Men and women of many ethnicities lined up triple-file from one end of the NYPD Police Academy in College Point, Queens to the other on Monday morning, ready to begin their journey toward joining “New York’s Finest.”
The huge building on the 32-acre site was filled with 900 young men and women police recruits, standing at attention, staring intently forward.
This was the newest class following a postponement of a prior class that will make up for the nearly 3,000 officers that left the rank-and-file of the NYPD through budget-induced attrition and retirement. The cuts, and the new class of recruits, come at a time when New York City shootings have nearly doubled and homicides are up 40%.
The NYPD celebrated their new “family members” at the academy, with Police Commissioner Dermot Shea on hand to greet them. After 30 years on the job, Shea admitted to the cadets that they are needed as many cops retire. He cautioned them that they are entering the department “at a difficult time.”
“You are not starting another job, you are embarking on career – a noble profession, but also entering the policing profession at a difficult time, a time of uncertainly, a time when it seems the eyes of world are on us,” Shea said to 450 of the 900 students gathered in a large gymnasium, all with social distancing and wearing masks. “There’s a national conversation going on right now about what policing should look like – I would say to you, don’t be defensive about it, embrace it. You are now a part of that history and that’s a good thing.”
The raw recruits will spend the next six months being tested “intellectually, physically and emotionally,” Shea remarked — and “challenged in ways you never anticipated.” He offered some advice on how to handle it all.
“Don’t be afraid to fail, learn from it,” Shea suggested. “If you do learn, six months from now will be one of your proudest days, because you will be counted among the best in law enforcement.”
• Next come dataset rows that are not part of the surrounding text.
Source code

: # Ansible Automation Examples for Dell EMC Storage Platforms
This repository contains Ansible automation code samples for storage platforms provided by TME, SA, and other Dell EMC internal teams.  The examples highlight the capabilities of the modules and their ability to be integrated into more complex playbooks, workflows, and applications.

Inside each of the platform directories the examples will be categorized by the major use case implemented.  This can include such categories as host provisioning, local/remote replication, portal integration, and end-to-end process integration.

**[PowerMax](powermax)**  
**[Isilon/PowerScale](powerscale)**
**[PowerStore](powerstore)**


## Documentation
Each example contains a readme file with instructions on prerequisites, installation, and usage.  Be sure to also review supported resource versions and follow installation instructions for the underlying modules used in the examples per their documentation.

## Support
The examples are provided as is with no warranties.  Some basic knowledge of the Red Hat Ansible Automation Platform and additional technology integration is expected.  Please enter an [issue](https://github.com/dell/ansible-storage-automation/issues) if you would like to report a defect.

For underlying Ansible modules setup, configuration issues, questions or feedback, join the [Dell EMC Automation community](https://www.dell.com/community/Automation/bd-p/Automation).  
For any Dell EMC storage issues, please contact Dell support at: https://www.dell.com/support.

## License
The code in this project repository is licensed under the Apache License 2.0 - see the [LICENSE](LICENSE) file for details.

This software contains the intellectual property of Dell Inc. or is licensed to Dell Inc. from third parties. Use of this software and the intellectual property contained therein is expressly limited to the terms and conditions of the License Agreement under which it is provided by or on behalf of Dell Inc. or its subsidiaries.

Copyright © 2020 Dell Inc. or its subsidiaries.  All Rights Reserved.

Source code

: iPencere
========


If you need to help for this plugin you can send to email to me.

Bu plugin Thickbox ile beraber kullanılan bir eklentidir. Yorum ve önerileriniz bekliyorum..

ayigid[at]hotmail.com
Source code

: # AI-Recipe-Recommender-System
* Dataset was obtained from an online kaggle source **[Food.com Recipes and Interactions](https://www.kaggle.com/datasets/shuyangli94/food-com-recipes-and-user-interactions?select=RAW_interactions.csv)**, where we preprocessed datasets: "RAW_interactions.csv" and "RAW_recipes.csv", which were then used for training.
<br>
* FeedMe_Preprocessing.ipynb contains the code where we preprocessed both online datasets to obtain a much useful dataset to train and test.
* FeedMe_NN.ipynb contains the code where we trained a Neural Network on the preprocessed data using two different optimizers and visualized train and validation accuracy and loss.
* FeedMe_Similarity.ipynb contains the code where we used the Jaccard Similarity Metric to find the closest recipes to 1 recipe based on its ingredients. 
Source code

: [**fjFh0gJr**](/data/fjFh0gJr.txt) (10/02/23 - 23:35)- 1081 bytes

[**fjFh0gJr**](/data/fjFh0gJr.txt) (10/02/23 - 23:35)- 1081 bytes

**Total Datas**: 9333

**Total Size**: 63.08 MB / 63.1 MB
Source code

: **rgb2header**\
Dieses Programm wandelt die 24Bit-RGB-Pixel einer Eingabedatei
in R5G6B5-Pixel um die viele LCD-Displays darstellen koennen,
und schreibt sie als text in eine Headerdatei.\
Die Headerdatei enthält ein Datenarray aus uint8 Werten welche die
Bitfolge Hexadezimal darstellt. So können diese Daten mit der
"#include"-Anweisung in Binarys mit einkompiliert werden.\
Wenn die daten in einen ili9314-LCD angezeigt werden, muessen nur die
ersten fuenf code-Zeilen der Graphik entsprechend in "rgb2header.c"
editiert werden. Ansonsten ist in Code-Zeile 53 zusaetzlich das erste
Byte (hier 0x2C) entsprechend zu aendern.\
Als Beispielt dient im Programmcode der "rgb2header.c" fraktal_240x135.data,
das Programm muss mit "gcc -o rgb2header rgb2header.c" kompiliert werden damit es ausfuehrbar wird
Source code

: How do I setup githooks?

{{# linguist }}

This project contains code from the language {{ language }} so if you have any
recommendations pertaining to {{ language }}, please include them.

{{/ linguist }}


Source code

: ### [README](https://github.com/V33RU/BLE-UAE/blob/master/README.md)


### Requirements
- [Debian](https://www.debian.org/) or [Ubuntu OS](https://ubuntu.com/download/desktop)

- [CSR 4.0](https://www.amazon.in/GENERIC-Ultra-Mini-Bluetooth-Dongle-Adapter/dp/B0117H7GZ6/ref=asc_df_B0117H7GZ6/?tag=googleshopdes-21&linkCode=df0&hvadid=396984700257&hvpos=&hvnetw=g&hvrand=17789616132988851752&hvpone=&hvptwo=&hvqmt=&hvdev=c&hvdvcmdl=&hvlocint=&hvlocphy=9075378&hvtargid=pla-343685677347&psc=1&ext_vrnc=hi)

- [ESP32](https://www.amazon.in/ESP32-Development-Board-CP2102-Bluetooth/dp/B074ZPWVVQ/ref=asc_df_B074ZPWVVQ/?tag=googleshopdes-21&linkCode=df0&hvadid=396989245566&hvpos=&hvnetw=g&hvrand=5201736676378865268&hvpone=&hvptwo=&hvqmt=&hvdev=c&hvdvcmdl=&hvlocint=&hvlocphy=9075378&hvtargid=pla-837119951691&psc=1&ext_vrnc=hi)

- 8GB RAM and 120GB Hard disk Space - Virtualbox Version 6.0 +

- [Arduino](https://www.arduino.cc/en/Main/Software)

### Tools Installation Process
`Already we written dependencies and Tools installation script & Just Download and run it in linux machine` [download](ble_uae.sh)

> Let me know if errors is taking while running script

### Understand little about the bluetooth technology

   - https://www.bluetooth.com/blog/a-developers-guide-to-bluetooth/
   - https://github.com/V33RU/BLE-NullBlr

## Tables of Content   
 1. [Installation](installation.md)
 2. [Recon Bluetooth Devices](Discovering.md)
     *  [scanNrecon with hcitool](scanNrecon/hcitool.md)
Shea outlined two simple rules: “Treat everyone as you would treat your family – the crime victim, the perp in a crime, the stranded motorist, the emotionally disturbed person who needs help, the heroin addict suffering withdrawal – compassion is what you must lean on hard.”
He added the other rule: “Never underestimate the impact you have on people who call on you.”
The new class has an average age of 25, with 686 men and 214 women. More than third (38.9%) are white, followed by 33.9% Hispanic, 13.3% Black, and 13.9% Asian or other nationalities.
Fifty recruits previously served in the U.S. military.